Save credentials for `https://gate-keeper.rebellions.in`. Authorization for
`https://pypi.rbln.in` is required. But, this is not safe way to save
credentials. See `~/.config/pypoetry/auth.toml`.

    export LDAP_USERNAME=daekyeong.kim     # Put your username
    export LDAP_PASSWORD=mysecretpassword  # Put your password
    poetry config keyring.enabled false    # Optional, if building freezes while auth
    poetry config http-basic.rbln-internal $LDAP_USERNAME $LDAP_PASSWORD

**NOTE** During development we have to use rbln-internal instead of rbln.
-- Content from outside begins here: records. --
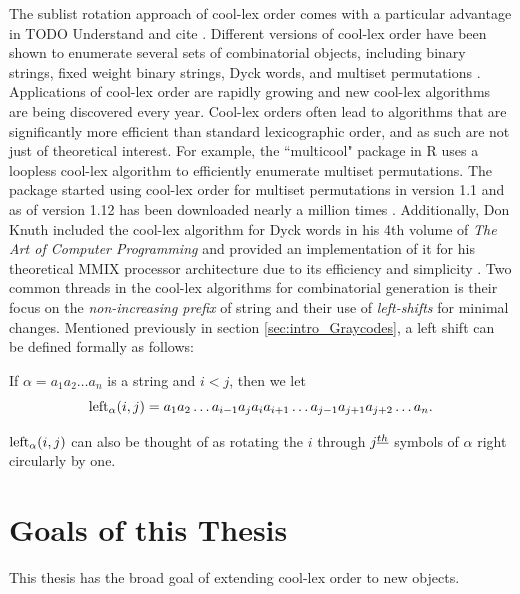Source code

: The sublist rotation approach of cool-lex order comes with a particular advantage in TODO Understand and cite \cite{ruskey2012binary}. Different versions of cool-lex order have been shown to enumerate several sets of combinatorial objects, including binary strings, fixed weight binary strings, Dyck words, and multiset permutations \cite{williams2009shift}.  Applications of cool-lex order are rapidly growing and new cool-lex algorithms are being discovered every year.  Cool-lex orders often lead to algorithms that are significantly more efficient than standard lexicographic order, and as such are not just of theoretical interest.  For example, the ``multicool" package in R uses a loopless cool-lex algorithm to efficiently enumerate multiset permutations.   The package started using cool-lex order for multiset permutations in version 1.1 and as of version 1.12 has been downloaded nearly a million times \cite{multicool_2021}.  Additionally, Don Knuth included the cool-lex algorithm for Dyck words in his 4th volume of \emph{The Art of Computer Programming} and provided an implementation of it for his theoretical MMIX processor architecture due to its efficiency and simplicity \cite{knuth2015art}.
Two common threads in the cool-lex algorithms for combinatorial generation is their focus on the \emph{non-increasing prefix} of string and their use of \emph{left-shifts} for minimal changes.  Mentioned previously in section \ref{sec:intro_Graycodes}, a left shift can be defined formally as follows:

If $\alpha = a_1 a_2 \ldots a_n$ is a string and $i < j$, then we let
\begin{equation}
    \lshiftindex[\alpha]{i}{j} = a_1 a_2 \ldots a_{i-1} a_j a_{i} a_{i+1} \ldots a_{j-1} a_{j+1} a_{j+2} \ldots a_n. \label{eq:leftdef}
\end{equation}

$\lshiftindex[\alpha]{i}{j}$ can also be thought of as rotating the $i$ through $j\thh$ symbols of $\alpha$ right circularly by one.




\section{Goals of this Thesis}


This thesis has the broad goal of extending cool-lex order to new objects.

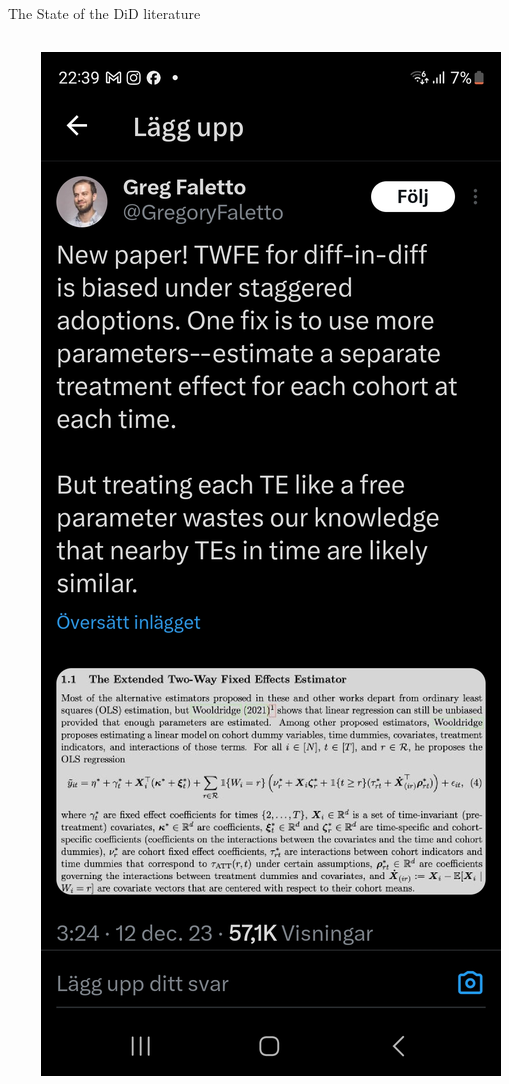 \documentclass[notes,11pt, aspectratio=169]{beamer}
\newenvironment{wideitemize}{\itemize\addtolength{\itemsep}{10pt}}{\enditemize}
\begin{document}
\begin{frame}{The State of the DiD literature}
\begin{columns}[T]
\begin{column}{.6\textwidth}
\begin{wideitemize}
      \end{wideitemize}
    \end{column}%
    \hfill%
    \begin{column}{.4\textwidth}
       \includegraphics[width=0.8\linewidth]{1000004356.jpg}                 
    \end{column}%
  \end{columns}
\end{frame}
\end{document}
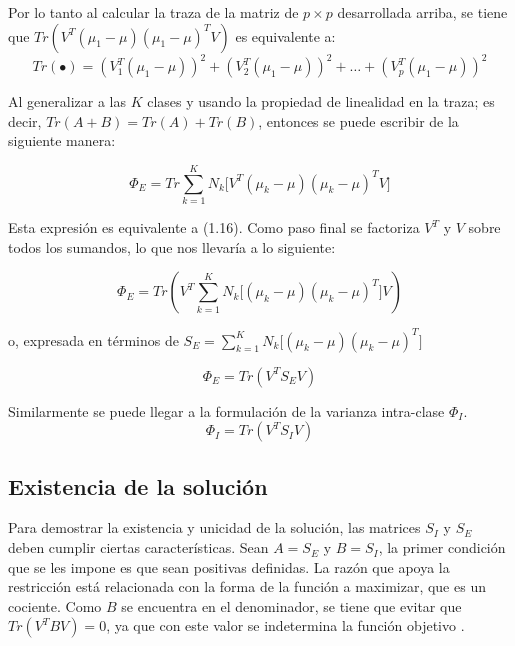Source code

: \vspace{5mm}

 Por lo tanto al calcular la traza de la matriz de $p \times p$ desarrollada arriba, se tiene que $Tr(V^T (\mu_1 - \mu) (\mu_1 - \mu)^T V)$ es equivalente a:
 \vspace{3mm}
 \begin{equation*}
Tr(\bullet) = (V_1^T (\mu_1-\mu))^2+ (V_2^T (\mu_1-\mu) )^2 + \hdots + (V_p^T (\mu_1-\mu) )^2
 \end{equation*}

Al generalizar a las $K$ clases y usando la propiedad de linealidad en la traza; es decir, $Tr(A+B) = Tr(A)+Tr(B)$, entonces se puede escribir de la siguiente manera:

\begin{equation*}
\Phi_E = Tr \sum\limits_{k = 1}^{K} N_{k}  \big[ V^T (\mu_k - \mu) (\mu_k - \mu)^T V \big]
\end{equation*}


Esta expresión es equivalente a (1.16). Como paso final se factoriza $V^T$ y $V$ sobre todos los sumandos, lo que nos llevaría a lo siguiente:

\begin{equation*} 
\Phi_E =  Tr (V^T \sum\limits_{k = 1}^{K} N_{k}  \big[(\mu_k - \mu) (\mu_k - \mu)^T \big] V)   
\end{equation*}

o, expresada en términos de $S_E = \sum\limits_{k = 1}^{K} N_{k}  \big[(\mu_k - \mu) (\mu_k - \mu)^T \big]$

\begin{equation}\label{eq:2.19}
\Phi_E =  Tr (V^T S_E V)     
\end{equation}

Similarmente se puede llegar a la formulación de la varianza intra-clase $\Phi_{I}$.
\begin{equation}\label{eq:2.20}
\Phi_{I} =  Tr (V^T S_I V )
\end{equation}



\subsection{Existencia de la solución}

Para demostrar la existencia y unicidad de la solución, las matrices $S_I$ y $S_E$ deben cumplir ciertas características. Sean $A = S_E$ y $B = S_I$, la primer condición que se les impone es que sean positivas definidas. La razón que apoya la restricción está relacionada con la forma de la función a maximizar, que es un cociente. Como $B$ se encuentra en el denominador, se tiene que evitar que $Tr(V^T B V) = 0$, ya que con este valor se indetermina la función objetivo \cite{ngo2012trace}. 

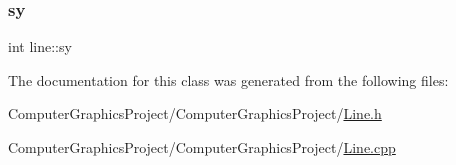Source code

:\mbox{\label{classline_afd9ace37f8fe42bf6438208f6acfae74}} 
\subsubsection{\texorpdfstring{sy}{sy}}
{\footnotesize\ttfamily int line\+::sy\hspace{0.3cm}{\ttfamily [private]}}



The documentation for this class was generated from the following files\+:\begin{DoxyCompactItemize}
\item 
Computer\+Graphics\+Project/\+Computer\+Graphics\+Project/\hyperlink{_line_8h}{Line.\+h}\item 
Computer\+Graphics\+Project/\+Computer\+Graphics\+Project/\hyperlink{_line_8cpp}{Line.\+cpp}\end{DoxyCompactItemize}
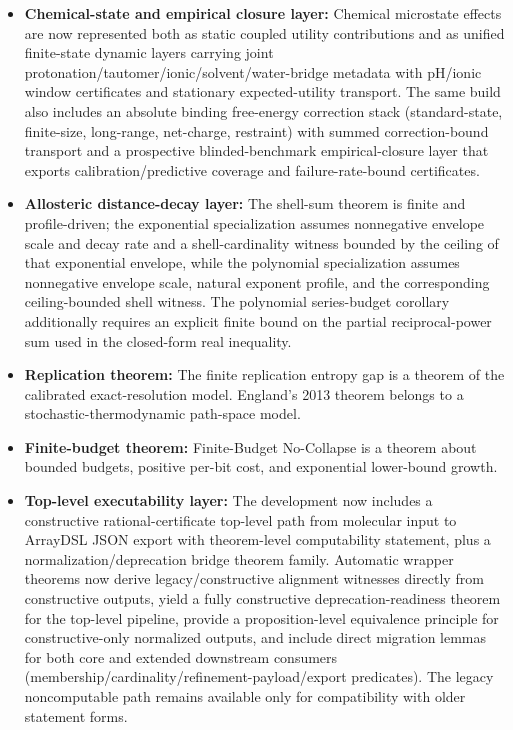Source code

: \begin{itemize}
	\item \textbf{Chemical-state and empirical closure layer:} Chemical microstate effects are now represented both as static coupled utility contributions and as unified finite-state dynamic layers carrying joint protonation/tautomer/ionic/solvent/water-bridge metadata with pH/ionic window certificates and stationary expected-utility transport. The same build also includes an absolute binding free-energy correction stack (standard-state, finite-size, long-range, net-charge, restraint) with summed correction-bound transport and a prospective blinded-benchmark empirical-closure layer that exports calibration/predictive coverage and failure-rate-bound certificates.
	\item \textbf{Allosteric distance-decay layer:} The shell-sum theorem is finite and profile-driven; the exponential specialization assumes nonnegative envelope scale and decay rate and a shell-cardinality witness bounded by the ceiling of that exponential envelope, while the polynomial specialization assumes nonnegative envelope scale, natural exponent profile, and the corresponding ceiling-bounded shell witness. The polynomial series-budget corollary additionally requires an explicit finite bound on the partial reciprocal-power sum used in the closed-form real inequality.
	\item \textbf{Replication theorem:} The finite replication entropy gap is a theorem of the calibrated exact-resolution model. England's 2013 theorem belongs to a stochastic-thermodynamic path-space model.
	\item \textbf{Finite-budget theorem:} Finite-Budget No-Collapse is a theorem about bounded budgets, positive per-bit cost, and exponential lower-bound growth.
	\item \textbf{Top-level executability layer:} The development now includes a constructive rational-certificate top-level path from molecular input to ArrayDSL JSON export with theorem-level computability statement, plus a normalization/deprecation bridge theorem family. Automatic wrapper theorems now derive legacy/constructive alignment witnesses directly from constructive outputs, yield a fully constructive deprecation-readiness theorem for the top-level pipeline, provide a proposition-level equivalence principle for constructive-only normalized outputs, and include direct migration lemmas for both core and extended downstream consumers (membership/cardinality/refinement-payload/export predicates). The legacy noncomputable path remains available only for compatibility with older statement forms.

\end{itemize}
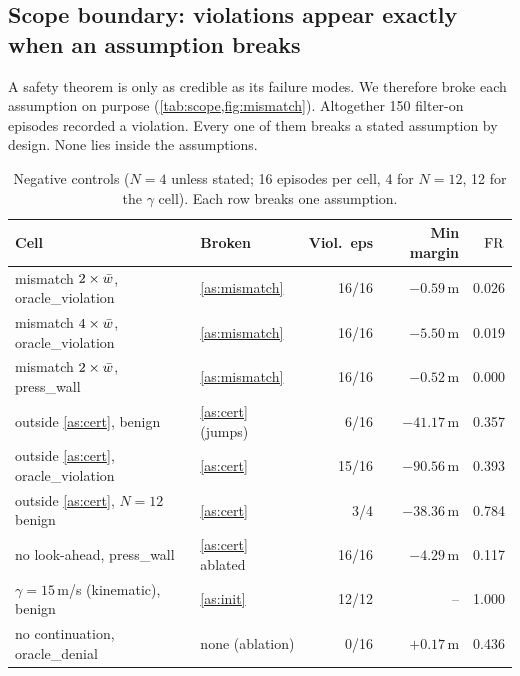 \subsection{Scope boundary: violations appear exactly when an assumption breaks}\label{sec:scope}
A safety theorem is only as credible as its failure modes. We therefore
broke each assumption on purpose (\cref{tab:scope,fig:mismatch}).
Altogether 150 filter-on episodes recorded a violation. Every one of them
breaks a stated assumption by design. None lies inside the assumptions.

\begin{table}[t]
\centering\scriptsize
\caption{Negative controls ($N=4$ unless stated; 16 episodes per cell, 4
for $N=12$, 12 for the $\gamma$ cell). Each row breaks one assumption.}
\label{tab:scope}
\setlength{\tabcolsep}{2.4pt}
\begin{tabular}{@{}llrrr@{}}
\toprule
Cell & Broken & Viol.\ eps & Min margin & $\FR$\\
\midrule
mismatch $2\times\wbar$, oracle\_violation & \ref{as:mismatch} & 16/16 & $-0.59$\,m & 0.026\\
mismatch $4\times\wbar$, oracle\_violation & \ref{as:mismatch} & 16/16 & $-5.50$\,m & 0.019\\
mismatch $2\times\wbar$, press\_wall & \ref{as:mismatch} & 16/16 & $-0.52$\,m & 0.000\\
outside \ref{as:cert}, benign & \ref{as:cert} (jumps) & 6/16 & $-41.17$\,m & 0.357\\
outside \ref{as:cert}, oracle\_violation & \ref{as:cert} & 15/16 & $-90.56$\,m & 0.393\\
outside \ref{as:cert}, $N{=}12$ benign & \ref{as:cert} & 3/4 & $-38.36$\,m & 0.784\\
no look-ahead, press\_wall & \ref{as:cert} ablated & 16/16 & $-4.29$\,m & 0.117\\
$\gamma=15$\,m/s (kinematic), benign & \ref{as:init} & 12/12 & -- & 1.000\\
\midrule
no continuation, oracle\_denial & none (ablation) & 0/16 & $+0.17$\,m & 0.436\\
\bottomrule
\end{tabular}
\end{table}

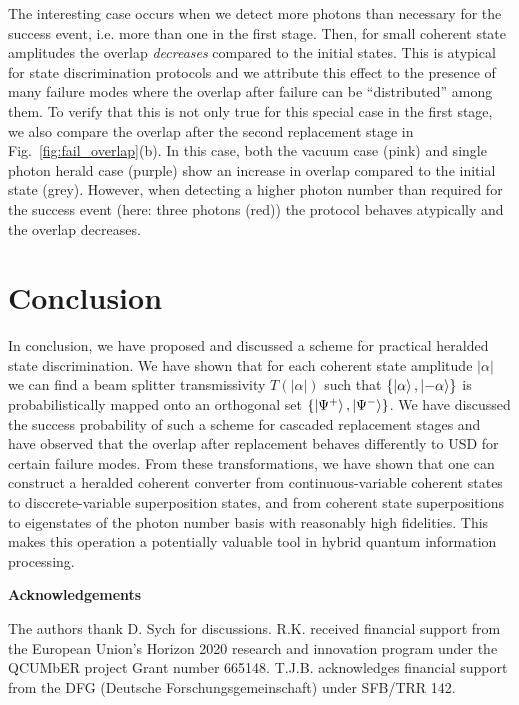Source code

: \documentclass[aps,prl,twocolumn, superscriptaddress]{revtex4-1}
\begin{document}
The interesting case occurs when we detect more photons than necessary for the success event, i.e. more than one in the first stage. Then, for small coherent state amplitudes the overlap \textit{decreases} compared to the initial states. This is atypical for state discrimination protocols and we attribute this effect to the presence of many failure modes where the overlap after failure can be ``distributed'' among them.
To verify that this is not only true for this special case in the first stage, we also compare the overlap after the second replacement stage in Fig.~\ref{fig:fail_overlap}(b). In this case, both the vacuum case (pink) and single photon herald case (purple) show an increase in overlap compared to the initial state (grey). However, when detecting a higher photon number than required for the success event (here: three photons (red)) the protocol behaves atypically and the overlap decreases.

\section{Conclusion}
In conclusion, we have proposed and discussed a scheme for practical heralded state discrimination. We have shown that for each coherent state amplitude $|\alpha|$ we can find a beam splitter transmissivity $T(|\alpha|)$ such that $\{\ket{\alpha},\ket{-\alpha}\}$ is probabilistically mapped onto an orthogonal set $\{\ket{\Psi^+},\ket{\Psi^-}\}$. We have discussed the success probability of such a scheme for cascaded replacement stages and have observed that the overlap after replacement behaves differently to USD for certain failure modes. From these transformations, we have shown that one can construct a heralded coherent converter from continuous-variable coherent states to disccrete-variable superposition states, and from coherent state superpositions to eigenstates of the photon number basis with reasonably high fidelities. This makes this operation a potentially valuable tool in hybrid quantum information processing.

\vspace{0.5cm}
\textbf{Acknowledgements}\par
The authors thank D. Sych for discussions. R.K. received financial support from the European Union’s Horizon 2020 research and innovation program under the QCUMbER project Grant number 665148. T.J.B. acknowledges financial support from the DFG (Deutsche Forschungsgemeinschaft) under SFB/TRR 142.

\clearpage
\onecolumngrid
%
\end{document}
If you
want to download rebel compiler from rbln (external pypi server of rebellions), do
the following.

    poetry config http-basic.rbln <rbln username> <rbln password>

Install dependencies written in `poetry.lock` using `poetry`, except the root
package `torch-rbln`. Be careful, below command uninstall packages which is not
on `poetry.lock`.

    poetry sync --no-root

### Choose Build Type (Optional)

Choose build type like below. Default is `Release`.

    export RBLN_BUILD_TYPE=Debug

### Install Editable Package

Build C++ project and install editable `torch-rbln` package.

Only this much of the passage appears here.